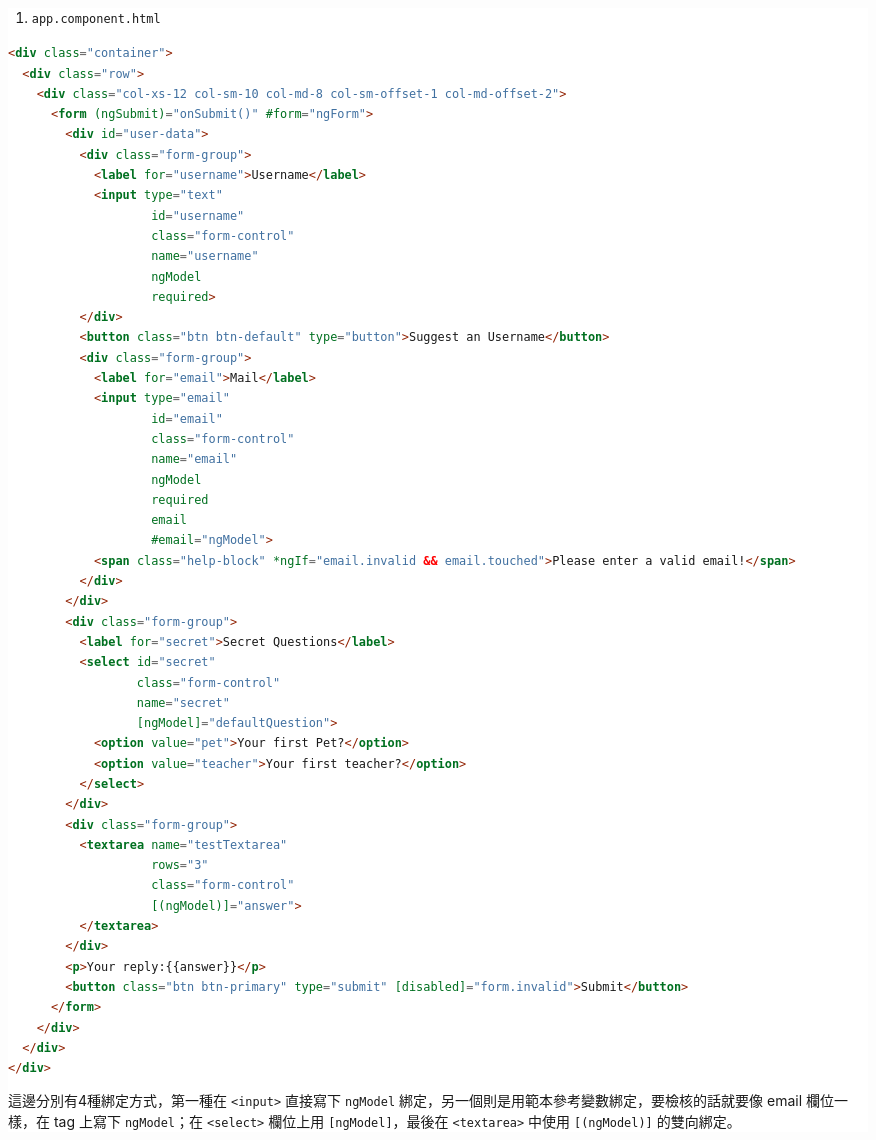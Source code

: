 1. `app.component.html`
```html
<div class="container">
  <div class="row">
    <div class="col-xs-12 col-sm-10 col-md-8 col-sm-offset-1 col-md-offset-2">
      <form (ngSubmit)="onSubmit()" #form="ngForm">
        <div id="user-data">
          <div class="form-group">
            <label for="username">Username</label>
            <input type="text"
                    id="username"
                    class="form-control"
                    name="username"
                    ngModel
                    required>
          </div>
          <button class="btn btn-default" type="button">Suggest an Username</button>
          <div class="form-group">
            <label for="email">Mail</label>
            <input type="email"
                    id="email"
                    class="form-control"
                    name="email"
                    ngModel
                    required
                    email
                    #email="ngModel">
            <span class="help-block" *ngIf="email.invalid && email.touched">Please enter a valid email!</span>
          </div>
        </div>
        <div class="form-group">
          <label for="secret">Secret Questions</label>
          <select id="secret"
                  class="form-control"
                  name="secret"
                  [ngModel]="defaultQuestion">
            <option value="pet">Your first Pet?</option>
            <option value="teacher">Your first teacher?</option>
          </select>
        </div>
        <div class="form-group">
          <textarea name="testTextarea"
                    rows="3"
                    class="form-control"
                    [(ngModel)]="answer">
          </textarea>
        </div>
        <p>Your reply:{{answer}}</p>
        <button class="btn btn-primary" type="submit" [disabled]="form.invalid">Submit</button>
      </form>
    </div>
  </div>
</div>
```
這邊分別有4種綁定方式，第一種在 `<input>` 直接寫下 `ngModel` 綁定，另一個則是用範本參考變數綁定，要檢核的話就要像 email 欄位一樣，在 tag 上寫下 `ngModel`；在 `<select>` 欄位上用 `[ngModel]`，最後在 `<textarea>` 中使用 `[(ngModel)]` 的雙向綁定。
<br/>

Task - Would you copy out every line in the records that includes the string "textarea"?

Answer area -
          <textarea name="testTextarea"
          </textarea>
這邊分別有4種綁定方式，第一種在 `<input>` 直接寫下 `ngModel` 綁定，另一個則是用範本參考變數綁定，要檢核的話就要像 email 欄位一樣，在 tag 上寫下 `ngModel`；在 `<select>` 欄位上用 `[ngModel]`，最後在 `<textarea>` 中使用 `[(ngModel)]` 的雙向綁定。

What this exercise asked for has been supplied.